During a June hearing, Gina McCarthy, who is at the helm of the EPA, alluded to being open to changes to the civil service regulations that would make it easier to fire poor performing employees.
In response, the American Federation of Government Employees (AFGE) sent a letter to McCarthy this week strongly objecting to any such changes and blaming EPA problems on management, not rank-and-file employees.
“We do not need to make it easier to fire employees. You need to hold your managers and senior staff accountable for their behavior. You need to take a hard look at the ‘country club’ mentality that exists within management,” the letter, signed by AFGE Council 238 President Karen Kellen, states. “There are a few bad employees in our ranks, but they are not all staff-level employees. Good people sometimes make bad managers. Moving a bad manager back to a staff position where he or she likely excelled should not be a failure, but a smart business move.”
The union, according to the letter, doesn’t support keeping problem employees around “unchecked.”
“We counsel them to try to get them back on track,” the letter states. “The employee needs to be clearly informed about the nature of the problem and given an opportunity to correct it.”
Speeding up administrative processes
The June hearing ran for more than two and a half hours and covered a range of issues that EPA faces, from climate change-focused programs to the scandal revolving around former EPA employee and CIA impersonator John Beale.
Congressman Jason Chaffetz (R-Utah), while questioning McCarthy, expressed frustration about several cases involving EPA employees caught watching hours of pornography online, who were not fired on the spot, as he said they deserved.
The EPA administrator said in some instances she’s been hamstrung by administrative processes.
“Any way that we can make these processes move more quickly I’m all for it. But there is an administrative process we must follow,” she said. “It’s one thing to be upset. It’s a second thing to successfully go through criminal and administrative procedures.”
McCarthy added that she’d welcome Congress taking up “these challenges,” in reference to barriers in firings.
The EPA tells Federal News Radio that the administrator is now reviewing the union’s letter.
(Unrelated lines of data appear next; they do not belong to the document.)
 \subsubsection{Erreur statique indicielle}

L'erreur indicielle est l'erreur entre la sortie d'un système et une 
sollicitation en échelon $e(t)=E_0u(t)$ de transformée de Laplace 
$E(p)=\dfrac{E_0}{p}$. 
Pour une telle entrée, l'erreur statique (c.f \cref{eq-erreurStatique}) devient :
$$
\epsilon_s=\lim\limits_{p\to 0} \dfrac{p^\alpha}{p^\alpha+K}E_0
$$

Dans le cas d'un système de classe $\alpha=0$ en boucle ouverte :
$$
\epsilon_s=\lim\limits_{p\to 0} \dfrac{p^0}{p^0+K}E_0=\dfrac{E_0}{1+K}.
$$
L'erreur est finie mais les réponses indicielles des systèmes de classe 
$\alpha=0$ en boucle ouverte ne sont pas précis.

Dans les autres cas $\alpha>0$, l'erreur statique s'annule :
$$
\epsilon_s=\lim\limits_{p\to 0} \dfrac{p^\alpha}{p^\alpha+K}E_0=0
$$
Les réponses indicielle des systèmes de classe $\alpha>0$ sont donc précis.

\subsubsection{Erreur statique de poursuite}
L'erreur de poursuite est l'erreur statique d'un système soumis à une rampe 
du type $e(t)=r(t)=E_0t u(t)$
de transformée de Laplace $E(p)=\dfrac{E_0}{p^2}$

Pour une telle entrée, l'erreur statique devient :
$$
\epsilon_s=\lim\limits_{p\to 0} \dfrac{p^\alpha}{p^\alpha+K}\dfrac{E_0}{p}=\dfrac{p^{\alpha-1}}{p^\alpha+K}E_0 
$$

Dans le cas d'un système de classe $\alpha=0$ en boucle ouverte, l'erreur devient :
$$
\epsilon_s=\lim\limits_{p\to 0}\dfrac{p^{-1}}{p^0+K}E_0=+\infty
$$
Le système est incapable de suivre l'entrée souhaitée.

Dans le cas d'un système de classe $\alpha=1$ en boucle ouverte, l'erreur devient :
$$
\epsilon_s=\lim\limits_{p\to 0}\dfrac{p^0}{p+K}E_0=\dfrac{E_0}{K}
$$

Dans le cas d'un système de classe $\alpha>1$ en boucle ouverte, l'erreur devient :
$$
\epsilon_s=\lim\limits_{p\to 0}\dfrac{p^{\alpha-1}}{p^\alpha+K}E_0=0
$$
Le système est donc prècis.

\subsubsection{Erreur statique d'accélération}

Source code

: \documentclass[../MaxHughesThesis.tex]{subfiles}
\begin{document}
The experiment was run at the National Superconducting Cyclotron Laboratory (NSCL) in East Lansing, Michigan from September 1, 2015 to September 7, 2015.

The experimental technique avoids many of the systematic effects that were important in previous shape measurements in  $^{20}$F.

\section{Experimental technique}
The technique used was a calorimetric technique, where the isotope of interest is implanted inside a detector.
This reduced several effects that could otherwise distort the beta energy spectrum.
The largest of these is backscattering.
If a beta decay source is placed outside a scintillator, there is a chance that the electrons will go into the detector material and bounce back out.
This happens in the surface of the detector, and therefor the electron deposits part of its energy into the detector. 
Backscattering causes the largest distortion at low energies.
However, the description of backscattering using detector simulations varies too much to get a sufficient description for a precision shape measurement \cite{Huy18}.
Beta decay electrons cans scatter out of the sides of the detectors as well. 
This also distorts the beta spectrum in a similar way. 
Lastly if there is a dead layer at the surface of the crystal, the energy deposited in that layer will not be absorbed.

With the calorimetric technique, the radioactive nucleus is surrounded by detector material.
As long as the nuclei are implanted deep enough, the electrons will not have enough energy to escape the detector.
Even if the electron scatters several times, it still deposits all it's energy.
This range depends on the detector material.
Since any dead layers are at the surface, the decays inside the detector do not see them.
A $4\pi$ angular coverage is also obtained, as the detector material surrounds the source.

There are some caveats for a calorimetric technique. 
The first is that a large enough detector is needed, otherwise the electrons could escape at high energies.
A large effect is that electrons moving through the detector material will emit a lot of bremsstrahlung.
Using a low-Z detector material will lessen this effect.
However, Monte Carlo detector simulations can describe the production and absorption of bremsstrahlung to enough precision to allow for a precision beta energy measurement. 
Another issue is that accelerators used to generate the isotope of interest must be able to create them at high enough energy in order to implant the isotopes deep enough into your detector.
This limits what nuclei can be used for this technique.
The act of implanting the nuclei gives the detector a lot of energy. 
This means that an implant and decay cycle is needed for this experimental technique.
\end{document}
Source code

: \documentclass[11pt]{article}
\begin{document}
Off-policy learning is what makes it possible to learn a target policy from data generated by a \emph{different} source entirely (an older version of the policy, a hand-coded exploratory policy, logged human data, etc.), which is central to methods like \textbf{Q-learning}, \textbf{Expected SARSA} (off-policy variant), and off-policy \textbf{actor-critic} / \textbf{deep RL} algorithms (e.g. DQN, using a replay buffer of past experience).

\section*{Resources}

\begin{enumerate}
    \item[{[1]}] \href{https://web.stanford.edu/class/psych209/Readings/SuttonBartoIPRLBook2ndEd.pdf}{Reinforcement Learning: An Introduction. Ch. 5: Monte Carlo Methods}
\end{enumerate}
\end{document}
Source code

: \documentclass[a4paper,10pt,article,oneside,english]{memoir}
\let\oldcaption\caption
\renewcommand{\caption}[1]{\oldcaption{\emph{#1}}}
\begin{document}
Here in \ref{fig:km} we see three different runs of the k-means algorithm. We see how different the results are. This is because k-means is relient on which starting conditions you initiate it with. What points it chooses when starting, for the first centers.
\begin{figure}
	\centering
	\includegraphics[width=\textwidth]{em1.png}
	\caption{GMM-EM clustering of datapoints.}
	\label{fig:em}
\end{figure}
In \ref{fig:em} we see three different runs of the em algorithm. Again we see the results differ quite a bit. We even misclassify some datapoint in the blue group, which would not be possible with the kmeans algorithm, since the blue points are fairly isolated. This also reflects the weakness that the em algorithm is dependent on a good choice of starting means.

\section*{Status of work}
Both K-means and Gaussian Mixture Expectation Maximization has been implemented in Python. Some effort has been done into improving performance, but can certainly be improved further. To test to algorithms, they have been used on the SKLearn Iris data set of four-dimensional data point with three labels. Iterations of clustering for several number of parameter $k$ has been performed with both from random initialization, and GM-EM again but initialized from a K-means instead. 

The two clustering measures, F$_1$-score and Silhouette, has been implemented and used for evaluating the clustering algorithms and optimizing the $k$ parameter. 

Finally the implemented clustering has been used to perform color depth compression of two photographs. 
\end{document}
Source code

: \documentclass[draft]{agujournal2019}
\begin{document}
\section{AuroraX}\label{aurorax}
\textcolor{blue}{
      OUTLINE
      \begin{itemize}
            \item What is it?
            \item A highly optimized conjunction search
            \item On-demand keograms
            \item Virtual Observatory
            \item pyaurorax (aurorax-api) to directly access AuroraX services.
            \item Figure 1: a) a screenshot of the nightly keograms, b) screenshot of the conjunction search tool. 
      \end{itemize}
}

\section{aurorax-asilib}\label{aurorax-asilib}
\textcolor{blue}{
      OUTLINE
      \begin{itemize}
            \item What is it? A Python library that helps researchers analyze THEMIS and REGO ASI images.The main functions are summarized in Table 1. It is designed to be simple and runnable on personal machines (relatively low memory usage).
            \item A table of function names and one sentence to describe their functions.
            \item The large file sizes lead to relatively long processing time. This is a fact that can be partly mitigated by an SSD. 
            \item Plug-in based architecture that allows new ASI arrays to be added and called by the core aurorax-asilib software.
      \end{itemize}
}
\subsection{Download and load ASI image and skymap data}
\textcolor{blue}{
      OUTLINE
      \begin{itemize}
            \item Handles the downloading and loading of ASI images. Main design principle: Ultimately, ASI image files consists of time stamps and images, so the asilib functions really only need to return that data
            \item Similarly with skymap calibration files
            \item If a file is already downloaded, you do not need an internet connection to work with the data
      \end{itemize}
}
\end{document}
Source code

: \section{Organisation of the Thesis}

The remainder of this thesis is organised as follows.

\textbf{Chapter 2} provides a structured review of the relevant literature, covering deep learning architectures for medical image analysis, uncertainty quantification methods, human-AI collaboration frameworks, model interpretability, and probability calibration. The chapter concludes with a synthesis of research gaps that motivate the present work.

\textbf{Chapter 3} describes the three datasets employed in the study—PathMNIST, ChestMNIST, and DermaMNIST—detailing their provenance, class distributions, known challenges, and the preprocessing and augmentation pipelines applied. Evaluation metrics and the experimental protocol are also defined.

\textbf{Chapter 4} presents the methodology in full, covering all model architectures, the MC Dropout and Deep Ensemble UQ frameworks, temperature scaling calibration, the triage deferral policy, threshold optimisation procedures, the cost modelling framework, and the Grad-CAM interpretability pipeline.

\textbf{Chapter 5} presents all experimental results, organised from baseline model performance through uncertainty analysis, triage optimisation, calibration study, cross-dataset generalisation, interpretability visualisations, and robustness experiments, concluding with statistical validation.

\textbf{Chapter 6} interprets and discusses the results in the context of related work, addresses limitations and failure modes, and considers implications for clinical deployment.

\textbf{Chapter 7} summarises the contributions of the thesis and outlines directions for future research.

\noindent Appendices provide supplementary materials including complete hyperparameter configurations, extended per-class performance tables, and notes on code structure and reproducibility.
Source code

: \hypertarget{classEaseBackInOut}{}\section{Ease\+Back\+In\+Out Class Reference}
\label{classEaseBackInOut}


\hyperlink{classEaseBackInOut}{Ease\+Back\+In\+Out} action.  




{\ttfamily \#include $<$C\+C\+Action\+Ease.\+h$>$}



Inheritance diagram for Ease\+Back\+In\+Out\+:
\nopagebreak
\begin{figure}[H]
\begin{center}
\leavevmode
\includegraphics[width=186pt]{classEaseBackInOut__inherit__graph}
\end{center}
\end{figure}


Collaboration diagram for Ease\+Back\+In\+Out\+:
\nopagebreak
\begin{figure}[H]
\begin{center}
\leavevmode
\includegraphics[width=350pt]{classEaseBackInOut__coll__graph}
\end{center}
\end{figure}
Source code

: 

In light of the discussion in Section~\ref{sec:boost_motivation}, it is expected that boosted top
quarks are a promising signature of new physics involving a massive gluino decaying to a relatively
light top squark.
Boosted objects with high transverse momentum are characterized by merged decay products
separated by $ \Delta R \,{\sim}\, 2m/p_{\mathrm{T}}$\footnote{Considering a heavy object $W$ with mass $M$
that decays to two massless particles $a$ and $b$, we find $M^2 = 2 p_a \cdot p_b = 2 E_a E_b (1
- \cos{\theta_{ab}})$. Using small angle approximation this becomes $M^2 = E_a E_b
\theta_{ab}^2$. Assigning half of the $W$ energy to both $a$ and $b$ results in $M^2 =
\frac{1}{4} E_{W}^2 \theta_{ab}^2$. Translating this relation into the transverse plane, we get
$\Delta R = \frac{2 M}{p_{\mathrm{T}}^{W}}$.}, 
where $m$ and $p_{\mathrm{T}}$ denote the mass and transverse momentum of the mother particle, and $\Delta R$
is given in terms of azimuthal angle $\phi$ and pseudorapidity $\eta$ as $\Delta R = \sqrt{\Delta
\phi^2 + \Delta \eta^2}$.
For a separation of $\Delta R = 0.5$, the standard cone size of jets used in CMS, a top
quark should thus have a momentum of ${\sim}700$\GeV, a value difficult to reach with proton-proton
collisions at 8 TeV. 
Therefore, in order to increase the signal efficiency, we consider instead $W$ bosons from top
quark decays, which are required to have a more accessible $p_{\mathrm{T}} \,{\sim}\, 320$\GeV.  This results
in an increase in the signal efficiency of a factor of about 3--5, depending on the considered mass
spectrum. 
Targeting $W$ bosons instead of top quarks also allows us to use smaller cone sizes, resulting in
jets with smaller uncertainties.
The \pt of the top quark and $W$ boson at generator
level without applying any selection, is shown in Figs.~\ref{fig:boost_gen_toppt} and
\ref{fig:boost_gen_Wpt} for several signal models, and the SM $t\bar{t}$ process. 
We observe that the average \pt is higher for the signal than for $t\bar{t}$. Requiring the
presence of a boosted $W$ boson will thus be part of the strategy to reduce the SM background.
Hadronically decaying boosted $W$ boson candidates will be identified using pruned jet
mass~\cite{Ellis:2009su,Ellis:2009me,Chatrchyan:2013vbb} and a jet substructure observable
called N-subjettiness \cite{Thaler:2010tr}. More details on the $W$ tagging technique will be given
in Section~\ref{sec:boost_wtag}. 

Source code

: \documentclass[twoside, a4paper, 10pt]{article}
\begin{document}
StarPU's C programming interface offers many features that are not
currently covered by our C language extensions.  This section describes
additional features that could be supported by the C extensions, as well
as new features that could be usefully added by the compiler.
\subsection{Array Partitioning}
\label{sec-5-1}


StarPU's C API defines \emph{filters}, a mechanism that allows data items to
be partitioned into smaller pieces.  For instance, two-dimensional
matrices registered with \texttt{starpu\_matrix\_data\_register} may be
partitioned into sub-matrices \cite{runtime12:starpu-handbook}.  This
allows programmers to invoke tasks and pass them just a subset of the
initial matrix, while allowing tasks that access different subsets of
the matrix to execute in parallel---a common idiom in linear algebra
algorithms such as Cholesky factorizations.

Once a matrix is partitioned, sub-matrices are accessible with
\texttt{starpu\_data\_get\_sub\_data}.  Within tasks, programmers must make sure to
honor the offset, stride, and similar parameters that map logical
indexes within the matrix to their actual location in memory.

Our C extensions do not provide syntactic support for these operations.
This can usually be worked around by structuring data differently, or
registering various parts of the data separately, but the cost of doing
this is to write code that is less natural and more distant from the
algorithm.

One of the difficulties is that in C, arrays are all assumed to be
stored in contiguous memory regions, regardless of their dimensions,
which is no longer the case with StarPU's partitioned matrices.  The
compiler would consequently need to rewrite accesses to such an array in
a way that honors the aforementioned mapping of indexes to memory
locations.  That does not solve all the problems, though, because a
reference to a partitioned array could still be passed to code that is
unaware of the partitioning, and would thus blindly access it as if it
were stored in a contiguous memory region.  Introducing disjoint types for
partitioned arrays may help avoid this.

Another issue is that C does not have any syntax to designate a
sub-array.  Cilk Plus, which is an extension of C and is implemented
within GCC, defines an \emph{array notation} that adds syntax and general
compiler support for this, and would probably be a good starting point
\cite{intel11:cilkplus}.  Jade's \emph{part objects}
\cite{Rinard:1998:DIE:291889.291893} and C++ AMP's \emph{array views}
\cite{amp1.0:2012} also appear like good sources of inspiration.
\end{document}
Press officer Alisha Johnson said McCarthy “believes it is in the public interest to ensure that the agency moves swiftly to initiate corrective action against any employee who is found to have engaged in wrongdoing. However, she also takes very seriously the integrity of due process protections afforded to all employees in the case of removals and other disciplinary actions.” The statement continued, “EPA holds managers and employees to the same high standards. EPA treats managers and employees the same and will address supervisors who engage in wrongdoing or fail to exercise due care in their oversight responsibilities as we would any other employee.”